> [About this exercise] Show all lines below holding the string "contact".

Data extracted from a collection:
---------------
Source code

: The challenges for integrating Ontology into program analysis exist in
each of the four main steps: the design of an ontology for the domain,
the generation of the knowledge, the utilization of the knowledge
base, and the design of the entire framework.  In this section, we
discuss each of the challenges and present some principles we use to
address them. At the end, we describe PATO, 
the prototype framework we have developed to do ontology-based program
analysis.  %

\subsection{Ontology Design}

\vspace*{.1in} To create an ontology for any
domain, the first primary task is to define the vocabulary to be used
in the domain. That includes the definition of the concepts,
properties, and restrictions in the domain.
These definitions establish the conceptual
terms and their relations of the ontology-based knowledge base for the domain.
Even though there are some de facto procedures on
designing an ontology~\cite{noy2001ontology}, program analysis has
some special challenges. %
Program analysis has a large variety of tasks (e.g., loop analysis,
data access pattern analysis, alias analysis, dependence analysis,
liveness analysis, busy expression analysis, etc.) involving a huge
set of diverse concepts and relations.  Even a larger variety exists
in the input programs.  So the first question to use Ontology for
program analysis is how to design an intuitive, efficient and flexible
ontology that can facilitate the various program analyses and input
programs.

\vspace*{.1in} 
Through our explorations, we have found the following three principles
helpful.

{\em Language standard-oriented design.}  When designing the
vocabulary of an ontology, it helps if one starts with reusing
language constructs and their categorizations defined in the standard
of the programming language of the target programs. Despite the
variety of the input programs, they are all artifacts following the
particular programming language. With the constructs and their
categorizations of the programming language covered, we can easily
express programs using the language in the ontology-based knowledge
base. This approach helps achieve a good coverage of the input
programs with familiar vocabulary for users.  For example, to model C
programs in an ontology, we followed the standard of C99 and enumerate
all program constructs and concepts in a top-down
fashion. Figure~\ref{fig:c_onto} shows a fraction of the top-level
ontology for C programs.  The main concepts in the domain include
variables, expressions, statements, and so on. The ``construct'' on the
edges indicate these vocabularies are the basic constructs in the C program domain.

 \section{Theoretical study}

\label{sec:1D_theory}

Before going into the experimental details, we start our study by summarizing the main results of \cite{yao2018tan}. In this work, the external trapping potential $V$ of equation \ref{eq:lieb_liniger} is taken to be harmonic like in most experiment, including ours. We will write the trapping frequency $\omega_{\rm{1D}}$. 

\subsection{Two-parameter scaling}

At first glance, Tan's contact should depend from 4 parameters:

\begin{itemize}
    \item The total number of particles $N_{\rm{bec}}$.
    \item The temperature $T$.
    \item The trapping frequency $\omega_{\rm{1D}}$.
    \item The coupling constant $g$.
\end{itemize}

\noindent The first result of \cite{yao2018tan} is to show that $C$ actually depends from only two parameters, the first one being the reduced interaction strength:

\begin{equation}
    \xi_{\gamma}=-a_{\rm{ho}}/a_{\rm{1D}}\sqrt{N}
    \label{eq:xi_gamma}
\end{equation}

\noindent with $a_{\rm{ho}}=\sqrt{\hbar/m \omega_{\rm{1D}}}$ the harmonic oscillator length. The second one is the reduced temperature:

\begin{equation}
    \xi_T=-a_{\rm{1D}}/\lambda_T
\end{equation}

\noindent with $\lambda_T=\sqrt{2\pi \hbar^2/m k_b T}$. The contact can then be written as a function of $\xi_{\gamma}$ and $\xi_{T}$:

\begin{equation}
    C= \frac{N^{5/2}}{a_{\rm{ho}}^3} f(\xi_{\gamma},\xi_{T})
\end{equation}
---------------
> [Answer for this exercise]
At first glance, Tan's contact should depend from 4 parameters:
\noindent with $\lambda_T=\sqrt{2\pi \hbar^2/m k_b T}$. The contact can then be written as a function of $\xi_{\gamma}$ and $\xi_{T}$:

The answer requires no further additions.